Les petits calculs sont de retour. Le Premier ministre, croyant marquer des points, pour rassurer sa gauche, n’hésite pas à dénoncer « l’apartheid » organisé contre les immigrés. La France serait-elle l’Afrique du sud de naguère ? Oublie-t-il qu’il gouverne, que son parti a gouverné, et qu’il justifie ainsi en retour les violences qu’il prétend combattre ? Car, s’il y a apartheid, alors faire parler la poudre peut être légitime. Par ce prétendu « apartheid » il ouvre la boîte de Pandore de l’islamisme radical. Hier déjà, pour satisfaire cette extrême-gauche, il avait écarté le Front national au nom de l’héritage « Charlie». Au lieu de conduire ce parti à manifester dans l’union, ruinant la diatribe « anti UMPS », son gouvernement a alimenté la posture d’exclu et de victime du F.N. qui, en retour, fait signe aux exclus sociaux dans un processus de ressemblance-identification-mystification particulièrement fort dans les classes populaires et la jeunesse.
Symptomatiques de cette gouvernance démagogique où plaire est le premier souci et la navigation à vue l’art de la politique : les appels à plus de police, de lois, de contrôle tout comme la prétention pathétique de vouloir enseigner les grandes spiritualités. Si l’Islam est enseigné, pourquoi pas le bouddhisme, l’hindouisme, le confucianisme, le taoïsme, le shintoïsme le luthérianisme, le calvinisme…? Et si guerre il y a, au lieu de mesures sans efficace, ne faut-il pas repenser l’organisation de la sécurité publique, ses relations avec les entreprises privées, développer les partenariats internationaux, renouer les liens au Moyen-Orient, frapper les ennemis à l’intérieur comme à l’extérieur, adopter une législation qui permette de mettre hors d’état de nuire ceux qui nous font la guerre ?
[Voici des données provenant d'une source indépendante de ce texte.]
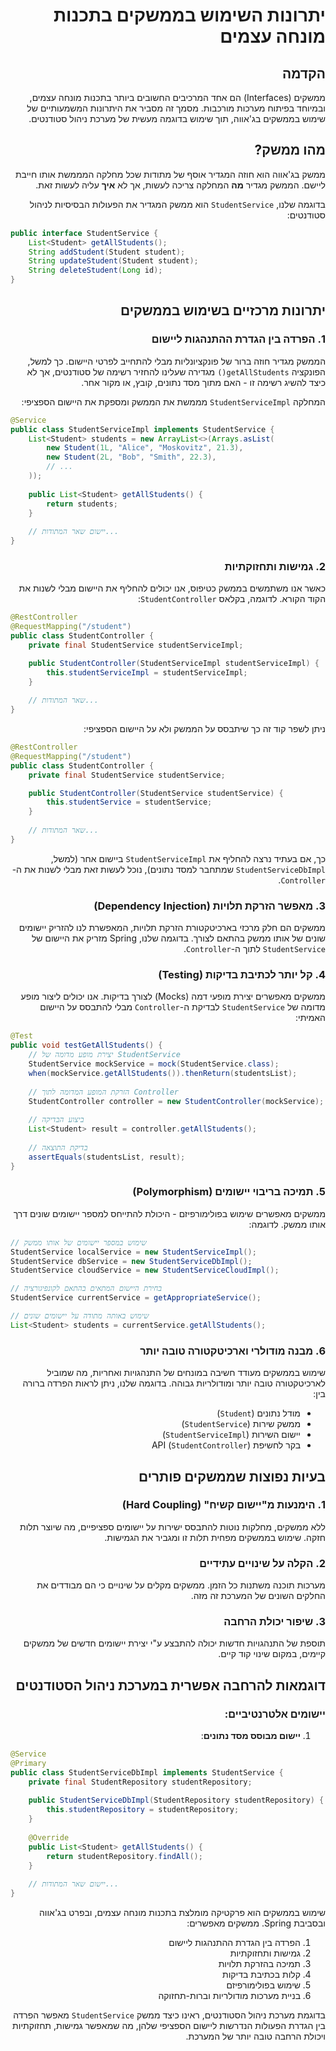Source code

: <div dir="rtl">

# יתרונות השימוש בממשקים בתכנות מונחה עצמים

## הקדמה

ממשקים (Interfaces) הם אחד המרכיבים החשובים ביותר בתכנות מונחה עצמים, ובמיוחד בפיתוח מערכות מורכבות. מסמך זה מסביר את היתרונות המשמעותיים של שימוש בממשקים בג'אווה, תוך שימוש בדוגמה מעשית של מערכת ניהול סטודנטים.

## מהו ממשק?

ממשק בג'אווה הוא חוזה המגדיר אוסף של מתודות שכל מחלקה המממשת אותו חייבת ליישם. הממשק מגדיר **מה** המחלקה צריכה לעשות, אך לא **איך** עליה לעשות זאת.

בדוגמה שלנו, `StudentService` הוא ממשק המגדיר את הפעולות הבסיסיות לניהול סטודנטים:


</div>

```java
public interface StudentService {
    List<Student> getAllStudents();
    String addStudent(Student student);
    String updateStudent(Student student);
    String deleteStudent(Long id);
}
```

<div dir="rtl">

## יתרונות מרכזיים בשימוש בממשקים

### 1. הפרדה בין הגדרת ההתנהגות ליישום

הממשק מגדיר חוזה ברור של פונקציונליות מבלי להתחייב לפרטי היישום. כך למשל, הפונקציה `getAllStudents()` מגדירה שעלינו להחזיר רשימה של סטודנטים, אך לא כיצד להשיג רשימה זו - האם מתוך מסד נתונים, קובץ, או מקור אחר.

המחלקה `StudentServiceImpl` מממשת את הממשק ומספקת את היישום הספציפי:

</div>

```java
@Service
public class StudentServiceImpl implements StudentService {
    List<Student> students = new ArrayList<>(Arrays.asList(
        new Student(1L, "Alice", "Moskovitz", 21.3),
        new Student(2L, "Bob", "Smith", 22.3),
        // ...
    ));
    
    public List<Student> getAllStudents() {
        return students;
    }
    
    // יישום שאר המתודות...
}
```

<div dir="rtl">

### 2. גמישות ותחזוקתיות

כאשר אנו משתמשים בממשק כטיפוס, אנו יכולים להחליף את היישום מבלי לשנות את הקוד הקורא. לדוגמה, בקלאס `StudentController`:

</div>

```java
@RestController
@RequestMapping("/student")
public class StudentController {
    private final StudentService studentServiceImpl;

    public StudentController(StudentServiceImpl studentServiceImpl) {
        this.studentServiceImpl = studentServiceImpl;
    }
    
    // שאר המתודות...
}
```

<div dir="rtl">

ניתן לשפר קוד זה כך שיתבסס על הממשק ולא על היישום הספציפי:

</div>

```java
@RestController
@RequestMapping("/student")
public class StudentController {
    private final StudentService studentService;

    public StudentController(StudentService studentService) {
        this.studentService = studentService;
    }
    
    // שאר המתודות...
}
```

<div dir="rtl">

כך, אם בעתיד נרצה להחליף את `StudentServiceImpl` ביישום אחר (למשל, `StudentServiceDbImpl` שמתחבר למסד נתונים), נוכל לעשות זאת מבלי לשנות את ה-`Controller`.

### 3. מאפשר הזרקת תלויות (Dependency Injection)

ממשקים הם חלק מרכזי בארכיטקטורת הזרקת תלויות, המאפשרת לנו להזריק יישומים שונים של אותו ממשק בהתאם לצורך. בדוגמה שלנו, Spring מזריק את היישום של `StudentService` לתוך ה-`Controller`.

### 4. קל יותר לכתיבת בדיקות (Testing)

ממשקים מאפשרים יצירת מופעי דמה (Mocks) לצורך בדיקות. אנו יכולים ליצור מופע מדומה של `StudentService` לבדיקת ה-`Controller` מבלי להתבסס על היישום האמיתי:

</div>

```java
@Test
public void testGetAllStudents() {
    // יצירת מופע מדומה של StudentService
    StudentService mockService = mock(StudentService.class);
    when(mockService.getAllStudents()).thenReturn(studentsList);
    
    // הזרקת המופע המדומה לתוך Controller
    StudentController controller = new StudentController(mockService);
    
    // ביצוע הבדיקה
    List<Student> result = controller.getAllStudents();
    
    // בדיקת התוצאה
    assertEquals(studentsList, result);
}
```

<div dir="rtl">

### 5. תמיכה בריבוי יישומים (Polymorphism)

ממשקים מאפשרים שימוש בפולימורפיזם - היכולת להתייחס למספר יישומים שונים דרך אותו ממשק. לדוגמה:

</div>

```java
// שימוש במספר יישומים של אותו ממשק
StudentService localService = new StudentServiceImpl();
StudentService dbService = new StudentServiceDbImpl();
StudentService cloudService = new StudentServiceCloudImpl();

// בחירת היישום המתאים בהתאם לקונפיגורציה
StudentService currentService = getAppropriateService();

// שימוש באותה מתודה על יישומים שונים
List<Student> students = currentService.getAllStudents();
```

<div dir="rtl">

### 6. מבנה מודולרי וארכיטקטורה טובה יותר

שימוש בממשקים מעודד חשיבה במונחים של התנהגויות ואחריות, מה שמוביל לארכיטקטורה טובה יותר ומודולריות גבוהה. בדוגמה שלנו, ניתן לראות הפרדה ברורה בין:
- מודל נתונים (`Student`)
- ממשק שירות (`StudentService`)
- יישום השירות (`StudentServiceImpl`)
- בקר לחשיפת API (`StudentController`)

## בעיות נפוצות שממשקים פותרים

### 1. הימנעות מ"יישום קשיח" (Hard Coupling)

ללא ממשקים, מחלקות נוטות להתבסס ישירות על יישומים ספציפיים, מה שיוצר תלות חזקה. שימוש בממשקים מפחית תלות זו ומגביר את הגמישות.

### 2. הקלה על שינויים עתידיים

מערכות תוכנה משתנות כל הזמן. ממשקים מקלים על שינויים כי הם מבודדים את החלקים השונים של המערכת זה מזה.

### 3. שיפור יכולת הרחבה

תוספת של התנהגויות חדשות יכולה להתבצע ע"י יצירת יישומים חדשים של ממשקים קיימים, במקום שינוי קוד קיים.

## דוגמאות להרחבה אפשרית במערכת ניהול הסטודנטים

### יישומים אלטרנטיביים:

1. **יישום מבוסס מסד נתונים**:

</div>

```java
@Service
@Primary
public class StudentServiceDbImpl implements StudentService {
    private final StudentRepository studentRepository;
    
    public StudentServiceDbImpl(StudentRepository studentRepository) {
        this.studentRepository = studentRepository;
    }
    
    @Override
    public List<Student> getAllStudents() {
        return studentRepository.findAll();
    }
    
    // יישום שאר המתודות...
}
```

<div dir="rtl">





שימוש בממשקים הוא פרקטיקה מומלצת בתכנות מונחה עצמים, ובפרט בג'אווה ובסביבת Spring. ממשקים מאפשרים:

1. הפרדה בין הגדרת ההתנהגות ליישום
2. גמישות ותחזוקתיות
3. תמיכה בהזרקת תלויות
4. קלות בכתיבת בדיקות
5. שימוש בפולימורפיזם
6. בניית מערכות מודולריות וברות-תחזוקה

בדוגמת מערכת ניהול הסטודנטים, ראינו כיצד ממשק `StudentService` מאפשר הפרדה בין הגדרת הפעולות הנדרשות ליישום הספציפי שלהן, מה שמאפשר גמישות, תחזוקתיות ויכולת הרחבה טובה יותר של המערכת.
</div>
Entre le refus de toute législation patriotique d’un côté, de l’autre, l’absence de réflexion sur les causes profondes qui ont conduit au désarroi moral, la confusion finale est au bout avec l’incapacité de mobiliser les patriotes de toutes origines autour des valeurs universelles de la France, de son mode de vie sucré et de la recherche de sa puissance. La bataille de France ? Il faut la mener, avec tous nos alliés, des Etats-Unis au Japon, tous menacés. Et il faut d’abord la mener en France. Au lieu de « Charlie » qui divise, choisissons Charles de Gaulle. Pour gagner la guerre, il savait la nécessité de construire « l’unité de la France déchirée ».